* WHAT YOU ARE ASKED TO DO *
Transcribe exactly the lines from the top of the records below through the line that holds "a diagramokat, forráskódot", both included, with no pictures.

(Source texts of formatted documents)
>>>
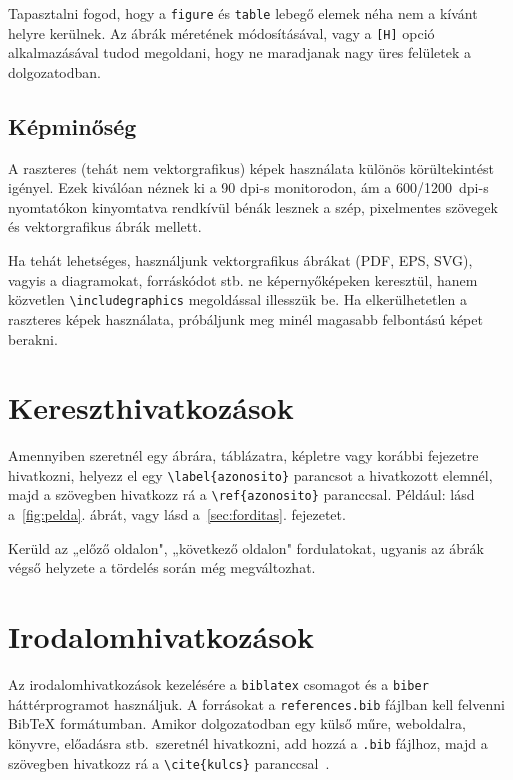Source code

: Tapasztalni fogod, hogy a \texttt{figure} és \texttt{table} lebegő elemek
néha nem a kívánt helyre kerülnek. Az ábrák méretének módosításával, vagy a
\verb|[H]| opció alkalmazásával tudod megoldani, hogy ne maradjanak nagy üres
felületek a dolgozatodban.

\subsection{Képminőség}

A raszteres (tehát nem vektorgrafikus) képek használata különös
körültekintést igényel. Ezek kiválóan néznek ki a 90 dpi-s monitorodon, ám a
600/1200~dpi-s nyomtatókon kinyomtatva rendkívül bénák lesznek a szép,
pixelmentes szövegek és vektorgrafikus ábrák mellett.

Ha tehát lehetséges, használjunk vektorgrafikus ábrákat (PDF, EPS, SVG), vagyis
a diagramokat, forráskódot stb. ne képernyőképeken keresztül, hanem közvetlen
\verb|\includegraphics| megoldással illesszük be. Ha elkerülhetetlen a
raszteres képek használata, próbáljunk meg minél magasabb felbontású képet
berakni.

\section{Kereszthivatkozások}

Amennyiben szeretnél egy ábrára, táblázatra, képletre vagy korábbi fejezetre
hivatkozni, helyezz el egy \verb|\label{azonosito}| parancsot a hivatkozott
elemnél, majd a szövegben hivatkozz rá a \verb|\ref{azonosito}| paranccsal.
Például: lásd a~\ref{fig:pelda}. ábrát, vagy lásd a~\ref{sec:forditas}.
fejezetet.

Kerüld az „előző oldalon", „következő oldalon" fordulatokat, ugyanis az ábrák
végső helyzete a tördelés során még megváltozhat.

\section{Irodalomhivatkozások}
\label{sec:irodalom}

Az irodalomhivatkozások kezelésére a \texttt{biblatex} csomagot és a
\texttt{biber} háttérprogramot használjuk. A forrásokat a
\texttt{references.bib} fájlban kell felvenni BibTeX formátumban. Amikor
dolgozatodban egy külső műre, weboldalra, könyvre, előadásra stb.\ szeretnél
hivatkozni, add hozzá a \texttt{.bib} fájlhoz, majd a szövegben hivatkozz rá a
\verb|\cite{kulcs}| paranccsal~\cite{Abb00, Del03}.

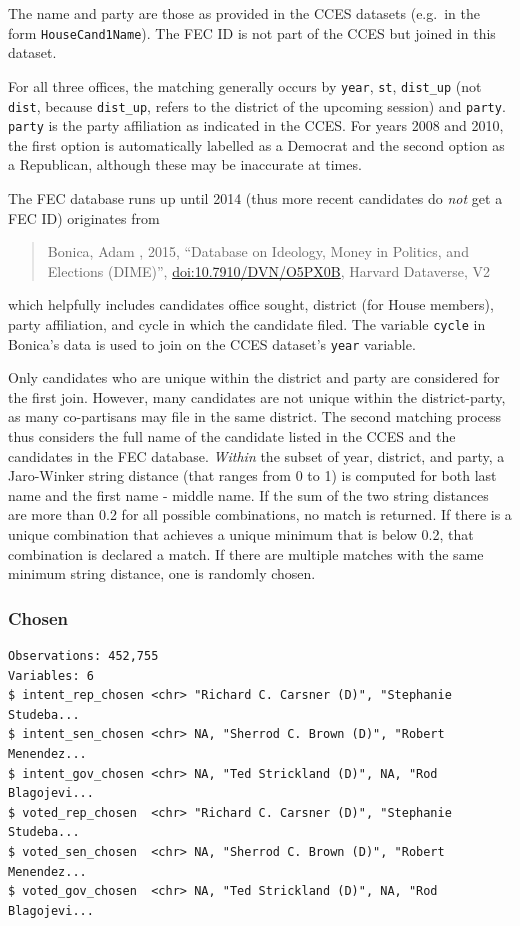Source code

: \documentclass[10pt,article,oneside]{memoir}
\theoremstyle{definition}
\begin{document}
The name and party are those as provided in the CCES datasets (e.g.~in
the form \texttt{HouseCand1Name}). The FEC ID is not part of the CCES
but joined in this dataset.

For all three offices, the matching generally occurs by \texttt{year},
\texttt{st}, \texttt{dist\_up} (not \texttt{dist}, because
\texttt{dist\_up}, refers to the district of the upcoming session) and
\texttt{party}. \texttt{party} is the party affiliation as indicated in
the CCES. For years 2008 and 2010, the first option is automatically
labelled as a Democrat and the second option as a Republican, although
these may be inaccurate at times.

The FEC database runs up until 2014 (thus more recent candidates do
\emph{not} get a FEC ID) originates from

\begin{quote}
Bonica, Adam , 2015, ``Database on Ideology, Money in Politics, and
Elections (DIME)'', \url{doi:10.7910/DVN/O5PX0B}, Harvard Dataverse, V2
\end{quote}

which helpfully includes candidates office sought, district (for House
members), party affiliation, and cycle in which the candidate filed. The
variable \texttt{cycle} in Bonica's data is used to join on the CCES
dataset's \texttt{year} variable.

Only candidates who are unique within the district and party are
considered for the first join. However, many candidates are not unique
within the district-party, as many co-partisans may file in the same
district. The second matching process thus considers the full name of
the candidate listed in the CCES and the candidates in the FEC database.
\emph{Within} the subset of year, district, and party, a Jaro-Winker
string distance (that ranges from 0 to 1) is computed for both last name
and the first name - middle name. If the sum of the two string distances
are more than 0.2 for all possible combinations, no match is returned.
If there is a unique combination that achieves a unique minimum that is
below 0.2, that combination is declared a match. If there are multiple
matches with the same minimum string distance, one is randomly chosen.

\hypertarget{chosen}{%
\subsubsection{Chosen}\label{chosen}}

\begin{verbatim}
Observations: 452,755
Variables: 6
$ intent_rep_chosen <chr> "Richard C. Carsner (D)", "Stephanie Studeba...
$ intent_sen_chosen <chr> NA, "Sherrod C. Brown (D)", "Robert Menendez...
$ intent_gov_chosen <chr> NA, "Ted Strickland (D)", NA, "Rod Blagojevi...
$ voted_rep_chosen  <chr> "Richard C. Carsner (D)", "Stephanie Studeba...
$ voted_sen_chosen  <chr> NA, "Sherrod C. Brown (D)", "Robert Menendez...
$ voted_gov_chosen  <chr> NA, "Ted Strickland (D)", NA, "Rod Blagojevi...
\end{verbatim}
\end{document}
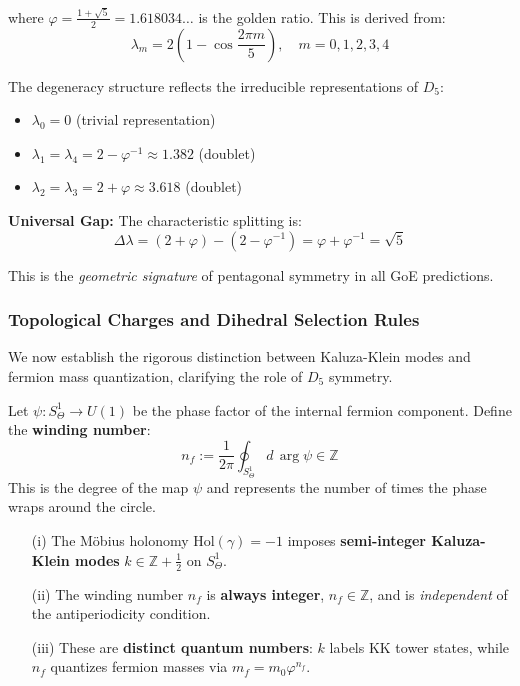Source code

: \documentclass[12pt]{article}
\begin{document}
where $\varphi = \frac{1+\sqrt{5}}{2} = 1.618034\ldots$ is the golden ratio. This is derived from:
\begin{equation}
\lambda_m = 2\left(1 - \cos\frac{2\pi m}{5}\right), \quad m = 0,1,2,3,4
\end{equation}

The degeneracy structure reflects the irreducible representations of $D_5$:
\begin{itemize}
\item $\lambda_0 = 0$ (trivial representation)
\item $\lambda_1 = \lambda_4 = 2 - \varphi^{-1} \approx 1.382$ (doublet)
\item $\lambda_2 = \lambda_3 = 2 + \varphi \approx 3.618$ (doublet)
\end{itemize}

\textbf{Universal Gap:} The characteristic splitting is:
\begin{equation}
\Delta\lambda = (2 + \varphi) - (2 - \varphi^{-1}) = \varphi + \varphi^{-1} = \sqrt{5}
\end{equation}

This is the \textit{geometric signature} of pentagonal symmetry in all GoE predictions.

\subsubsection{Topological Charges and Dihedral Selection Rules}
\label{sec:topological_charges}

We now establish the rigorous distinction between Kaluza-Klein modes and fermion mass quantization, clarifying the role of $D_5$ symmetry.

\begin{definition}
Let $\psi: S^1_\Theta \to U(1)$ be the phase factor of the internal fermion component. Define the \textbf{winding number}:
\begin{equation}
n_f := \frac{1}{2\pi} \oint_{S^1_\Theta} d\,\arg\psi \in \mathbb{Z}
\end{equation}
This is the degree of the map $\psi$ and represents the number of times the phase wraps around the circle.
\end{definition}

\begin{proposition}
\label{prop:kn_separation}
\begin{enumerate}
\item[(i)] The M\"obius holonomy $\text{Hol}(\gamma) = -1$ imposes \textbf{semi-integer Kaluza-Klein modes} $k \in \mathbb{Z} + \tfrac{1}{2}$ on $S^1_\Theta$.
\item[(ii)] The winding number $n_f$ is \textbf{always integer}, $n_f \in \mathbb{Z}$, and is \emph{independent} of the antiperiodicity condition.
\item[(iii)] These are \textbf{distinct quantum numbers}: $k$ labels KK tower states, while $n_f$ quantizes fermion masses via $m_f = m_0 \varphi^{n_f}$.
\end{enumerate}
\end{proposition}
\end{document}
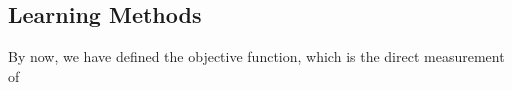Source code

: \subsection {Learning Methods}
By now, we have defined the objective function, which is the direct measurement of 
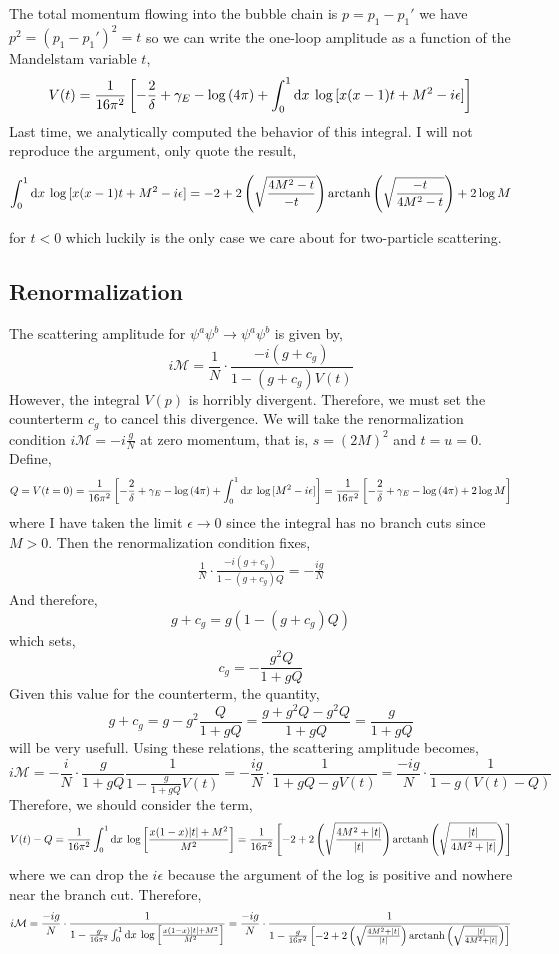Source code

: \documentclass[12pt]{article}
\begin{document}
The total momentum flowing into the bubble chain is $p = p_1 - p_1'$ we have $p^2 = (p_1 - p_1')^2 = t$ so we can write the one-loop amplitude as a function of the Mandelstam variable $t$,
\[ V(t) = \frac{1}{16 \pi^2} \left[ - \frac{2}{\delta} + \gamma_E - \log{(4 \pi)} + \int_0^1 \mathrm{d}x \: \log{[x(x-1) t + M^2 - i \epsilon]} \right] \]
Last time, we analytically computed the behavior of this integral. I will not reproduce the argument, only quote the result,

\[ \int_0^1 \mathrm{d}x \: \log{[x(x-1) t + M^2 - i \epsilon]} = -2 + 2 \left( \sqrt{\frac{4 M^2 - t}{-t}} \right) \mathrm{arctanh} \left( \sqrt{\frac{-t}{4 M^2 - t}} \right) + 2 \log{M} \]

for $ t < 0$ which luckily is the only case we care about for two-particle scattering.

\subsection*{Renormalization} 

The scattering amplitude for $\psi^a \psi^b \to \psi^a \psi^b$ is given by,
\[ i \mathcal{M} = \frac{1}{N} \cdot \frac{-i (g + c_g)}{1 - (g + c_g) V(t)} \]
However, the integral $V(p)$ is horribly divergent. Therefore, we must set the counterterm $c_g$ to cancel this divergence. We will take the renormalization condition $i \mathcal{M} = - i \frac{g}{N}$ at zero momentum, that is, $s = (2 M)^2$ and $t = u = 0$. Define,
\[Q =  V(t = 0) = \frac{1}{16 \pi^2} \left[ - \frac{2}{\delta} + \gamma_E - \log{(4 \pi)} + \int_0^1 \mathrm{d}x \: \log{[M^2 - i \epsilon]} \right]  = \frac{1}{16 \pi^2} \left[ - \frac{2}{\delta} + \gamma_E - \log{(4 \pi)} + 2 \log{M} \right]  \]
where I have taken the limit $\epsilon \to 0$ since the integral has no branch cuts since $M > 0$. 
Then the renormalization condition fixes,
\begin{align*}
\frac{1}{N} \cdot \frac{-i (g + c_g)}{1 - (g + c_g) Q} = - \frac{ig}{N}
\end{align*} 
And therefore,
\[ g + c_g = g(1 - (g + c_g) Q)\] 
which sets,
\[ c_g = -\frac{g^2 Q}{1 + g Q}\]
Given this value for the counterterm, the quantity,
\[ g + c_g = g - g^2 \frac{Q}{1+gQ} = \frac{g + g^2 Q - g^2 Q}{1 + g Q} = \frac{g}{1 + g Q} \]
will be very usefull. Using these relations, the scattering amplitude becomes,
\[ i\mathcal{M} = - \frac{i}{N} \cdot \frac{g}{1 + g Q} \frac{1}{1 - \frac{g}{1 + g Q} V(t)} = - \frac{ig}{N} \cdot  \frac{1}{1 + g Q - g V(t)} = \frac{-ig}{N} \cdot \frac{1}{1 - g (V(t) - Q)} \]
Therefore, we should consider the term,
\[ V(t) - Q = \frac{1}{16 \pi^2} \int_0^1 \mathrm{d}x \: \log{\left[ \frac{x(1-x)|t| + M^2}{M^2} \right]} = \frac{1}{16 \pi^2} \left[ -2 + 2 \left( \sqrt{\frac{4 M^2 + |t|}{|t|}} \right) \mathrm{arctanh} \left( \sqrt{\frac{|t|}{4 M^2 + |t|}} \right) \right] \]
where we can drop the $i \epsilon$ because the argument of the log is positive and nowhere near the branch cut. Therefore,
\[ i \mathcal{M} = \frac{-ig}{N} \cdot \frac{1}{1 - \frac{g}{16 \pi^2} \int_0^1 \mathrm{d}x \: \log{\left[ \frac{x(1-x) |t| + M^2}{M^2} \right]}}  = \frac{-ig}{N} \cdot \frac{1}{1 - \frac{g}{16 \pi^2} \left[ -2 + 2 \left( \sqrt{\frac{4 M^2 + |t|}{|t|}} \right) \mathrm{arctanh} \left( \sqrt{\frac{|t|}{4 M^2 + |t|}} \right) \right]} \]
\end{document}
<<<
* TASK ANSWER *
Source code

: Tapasztalni fogod, hogy a \texttt{figure} és \texttt{table} lebegő elemek
néha nem a kívánt helyre kerülnek. Az ábrák méretének módosításával, vagy a
\verb|[H]| opció alkalmazásával tudod megoldani, hogy ne maradjanak nagy üres
felületek a dolgozatodban.

\subsection{Képminőség}

A raszteres (tehát nem vektorgrafikus) képek használata különös
körültekintést igényel. Ezek kiválóan néznek ki a 90 dpi-s monitorodon, ám a
600/1200~dpi-s nyomtatókon kinyomtatva rendkívül bénák lesznek a szép,
pixelmentes szövegek és vektorgrafikus ábrák mellett.

Ha tehát lehetséges, használjunk vektorgrafikus ábrákat (PDF, EPS, SVG), vagyis
a diagramokat, forráskódot stb. ne képernyőképeken keresztül, hanem közvetlen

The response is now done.